• Exercise prompt
Only the text should be kept: print every entry below exactly and leave each image out.

• Dataset entries
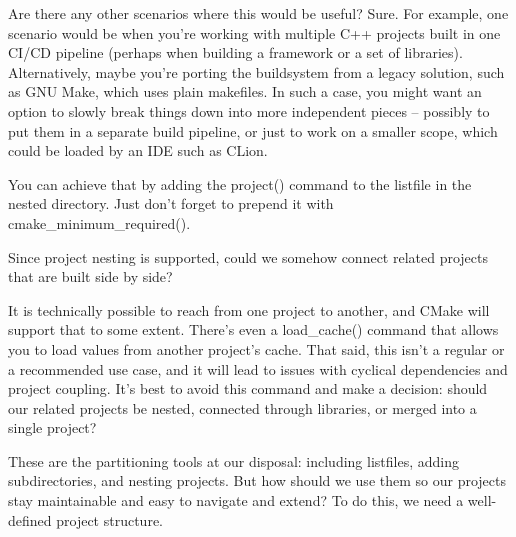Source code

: Are there any other scenarios where this would be useful? Sure. For example, one scenario would be when you're working with multiple C++ projects built in one CI/CD pipeline (perhaps when building a framework or a set of libraries). Alternatively, maybe you're porting the buildsystem from a legacy solution, such as GNU Make, which uses plain makefiles. In such a case, you might want an option to slowly break things down into more independent pieces – possibly to put them in a separate build pipeline, or just to work on a smaller scope, which could be loaded by an IDE such as CLion.

You can achieve that by adding the project() command to the listfile in the nested directory. Just don't forget to prepend it with cmake\_minimum\_required().

Since project nesting is supported, could we somehow connect related projects that are built side by side?


It is technically possible to reach from one project to another, and CMake will support that to some extent. There's even a load\_cache() command that allows you to load values from another project's cache. That said, this isn't a regular or a recommended use case, and it will lead to issues with cyclical dependencies and project coupling. It's best to avoid this command and make a decision: should our related projects be nested, connected through libraries, or merged into a single project?

These are the partitioning tools at our disposal: including listfiles, adding subdirectories, and nesting projects. But how should we use them so our projects stay maintainable and easy to navigate and extend? To do this, we need a well-defined project structure.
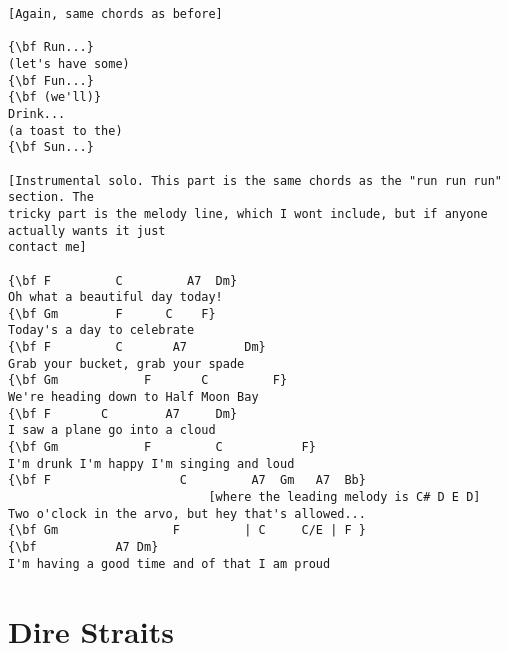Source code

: \documentclass[a4paper]{article}
\begin{document}
\begin{Verbatim}[commandchars=\\\{\}]
[Again, same chords as before]

{\bf Run...}
(let's have some)
{\bf Fun...}
{\bf (we'll)}
Drink...
(a toast to the)
{\bf Sun...}

[Instrumental solo. This part is the same chords as the "run run run" section. The 
tricky part is the melody line, which I wont include, but if anyone actually wants it just 
contact me]

{\bf F         C         A7  Dm}
Oh what a beautiful day today!
{\bf Gm        F      C    F}
Today's a day to celebrate
{\bf F         C       A7        Dm}
Grab your bucket, grab your spade
{\bf Gm            F       C         F}
We're heading down to Half Moon Bay
{\bf F       C        A7     Dm}
I saw a plane go into a cloud
{\bf Gm            F         C           F}
I'm drunk I'm happy I'm singing and loud
{\bf F                  C         A7  Gm   A7  Bb}
                            [where the leading melody is C# D E D]
Two o'clock in the arvo, but hey that's allowed...
{\bf Gm                F         | C     C/E | F }
{\bf           A7 Dm}
I'm having a good time and of that I am proud

\end{Verbatim}
\newpage
\section{Dire Straits}
\end{document}
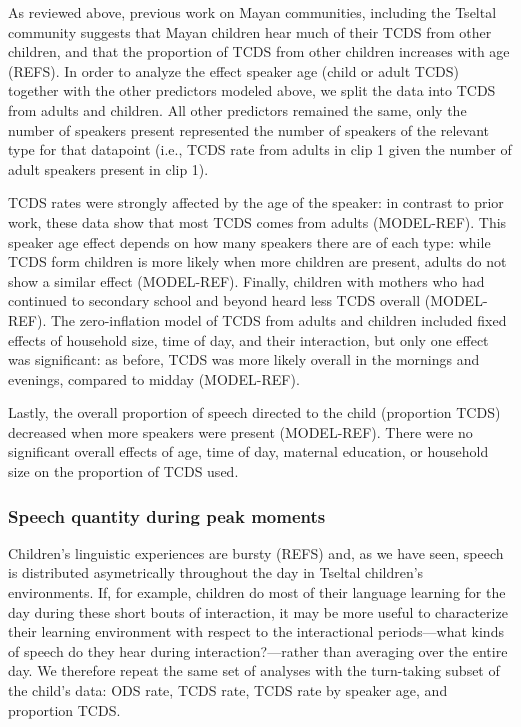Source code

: \documentclass[floatsintext,man]{apa6}
\theoremstyle{definition}
\theoremstyle{definition}
\theoremstyle{definition}
\theoremstyle{remark}
\begin{document}
As reviewed above, previous work on Mayan communities, including the
Tseltal community suggests that Mayan children hear much of their TCDS
from other children, and that the proportion of TCDS from other children
increases with age (REFS). In order to analyze the effect speaker age
(child or adult TCDS) together with the other predictors modeled above,
we split the data into TCDS from adults and children. All other
predictors remained the same, only the number of speakers present
represented the number of speakers of the relevant type for that
datapoint (i.e., TCDS rate from adults in clip 1 given the number of
adult speakers present in clip 1).

TCDS rates were strongly affected by the age of the speaker: in contrast
to prior work, these data show that most TCDS comes from adults
(MODEL-REF). This speaker age effect depends on how many speakers there
are of each type: while TCDS form children is more likely when more
children are present, adults do not show a similar effect (MODEL-REF).
Finally, children with mothers who had continued to secondary school and
beyond heard less TCDS overall (MODEL-REF). The zero-inflation model of
TCDS from adults and children included fixed effects of household size,
time of day, and their interaction, but only one effect was significant:
as before, TCDS was more likely overall in the mornings and evenings,
compared to midday (MODEL-REF).

Lastly, the overall proportion of speech directed to the child
(proportion TCDS) decreased when more speakers were present (MODEL-REF).
There were no significant overall effects of age, time of day, maternal
education, or household size on the proportion of TCDS used.

\subsubsection{Speech quantity during peak
moments}\label{speech-quantity-during-peak-moments}

Children's linguistic experiences are bursty (REFS) and, as we have
seen, speech is distributed asymetrically throughout the day in Tseltal
children's environments. If, for example, children do most of their
language learning for the day during these short bouts of interaction,
it may be more useful to characterize their learning environment with
respect to the interactional periods---what kinds of speech do they hear
during interaction?---rather than averaging over the entire day. We
therefore repeat the same set of analyses with the turn-taking subset of
the child's data: ODS rate, TCDS rate, TCDS rate by speaker age, and
proportion TCDS.
\end{document}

• Solution to the exercise
Source code

: Are there any other scenarios where this would be useful? Sure. For example, one scenario would be when you're working with multiple C++ projects built in one CI/CD pipeline (perhaps when building a framework or a set of libraries). Alternatively, maybe you're porting the buildsystem from a legacy solution, such as GNU Make, which uses plain makefiles. In such a case, you might want an option to slowly break things down into more independent pieces – possibly to put them in a separate build pipeline, or just to work on a smaller scope, which could be loaded by an IDE such as CLion.

You can achieve that by adding the project() command to the listfile in the nested directory. Just don't forget to prepend it with cmake\_minimum\_required().

Since project nesting is supported, could we somehow connect related projects that are built side by side?


It is technically possible to reach from one project to another, and CMake will support that to some extent. There's even a load\_cache() command that allows you to load values from another project's cache. That said, this isn't a regular or a recommended use case, and it will lead to issues with cyclical dependencies and project coupling. It's best to avoid this command and make a decision: should our related projects be nested, connected through libraries, or merged into a single project?

These are the partitioning tools at our disposal: including listfiles, adding subdirectories, and nesting projects. But how should we use them so our projects stay maintainable and easy to navigate and extend? To do this, we need a well-defined project structure.
Source code

: \documentclass[a4paper]{article}
\begin{document}
\begin{Verbatim}[commandchars=\\\{\}]
[Again, same chords as before]

{\bf Run...}
(let's have some)
{\bf Fun...}
{\bf (we'll)}
Drink...
(a toast to the)
{\bf Sun...}

[Instrumental solo. This part is the same chords as the "run run run" section. The 
tricky part is the melody line, which I wont include, but if anyone actually wants it just 
contact me]

{\bf F         C         A7  Dm}
Oh what a beautiful day today!
{\bf Gm        F      C    F}
Today's a day to celebrate
{\bf F         C       A7        Dm}
Grab your bucket, grab your spade
{\bf Gm            F       C         F}
We're heading down to Half Moon Bay
{\bf F       C        A7     Dm}
I saw a plane go into a cloud
{\bf Gm            F         C           F}
I'm drunk I'm happy I'm singing and loud
{\bf F                  C         A7  Gm   A7  Bb}
                            [where the leading melody is C# D E D]
Two o'clock in the arvo, but hey that's allowed...
{\bf Gm                F         | C     C/E | F }
{\bf           A7 Dm}
I'm having a good time and of that I am proud

\end{Verbatim}
\newpage
\section{Dire Straits}
\end{document}
Source code

: \documentclass[floatsintext,man]{apa6}
\theoremstyle{definition}
\theoremstyle{definition}
\theoremstyle{definition}
\theoremstyle{remark}
\begin{document}
As reviewed above, previous work on Mayan communities, including the
Tseltal community suggests that Mayan children hear much of their TCDS
from other children, and that the proportion of TCDS from other children
increases with age (REFS). In order to analyze the effect speaker age
(child or adult TCDS) together with the other predictors modeled above,
we split the data into TCDS from adults and children. All other
predictors remained the same, only the number of speakers present
represented the number of speakers of the relevant type for that
datapoint (i.e., TCDS rate from adults in clip 1 given the number of
adult speakers present in clip 1).

TCDS rates were strongly affected by the age of the speaker: in contrast
to prior work, these data show that most TCDS comes from adults
(MODEL-REF). This speaker age effect depends on how many speakers there
are of each type: while TCDS form children is more likely when more
children are present, adults do not show a similar effect (MODEL-REF).
Finally, children with mothers who had continued to secondary school and
beyond heard less TCDS overall (MODEL-REF). The zero-inflation model of
TCDS from adults and children included fixed effects of household size,
time of day, and their interaction, but only one effect was significant:
as before, TCDS was more likely overall in the mornings and evenings,
compared to midday (MODEL-REF).

Lastly, the overall proportion of speech directed to the child
(proportion TCDS) decreased when more speakers were present (MODEL-REF).
There were no significant overall effects of age, time of day, maternal
education, or household size on the proportion of TCDS used.

\subsubsection{Speech quantity during peak
moments}\label{speech-quantity-during-peak-moments}

Children's linguistic experiences are bursty (REFS) and, as we have
seen, speech is distributed asymetrically throughout the day in Tseltal
children's environments. If, for example, children do most of their
language learning for the day during these short bouts of interaction,
it may be more useful to characterize their learning environment with
respect to the interactional periods---what kinds of speech do they hear
during interaction?---rather than averaging over the entire day. We
therefore repeat the same set of analyses with the turn-taking subset of
the child's data: ODS rate, TCDS rate, TCDS rate by speaker age, and
proportion TCDS.
\end{document}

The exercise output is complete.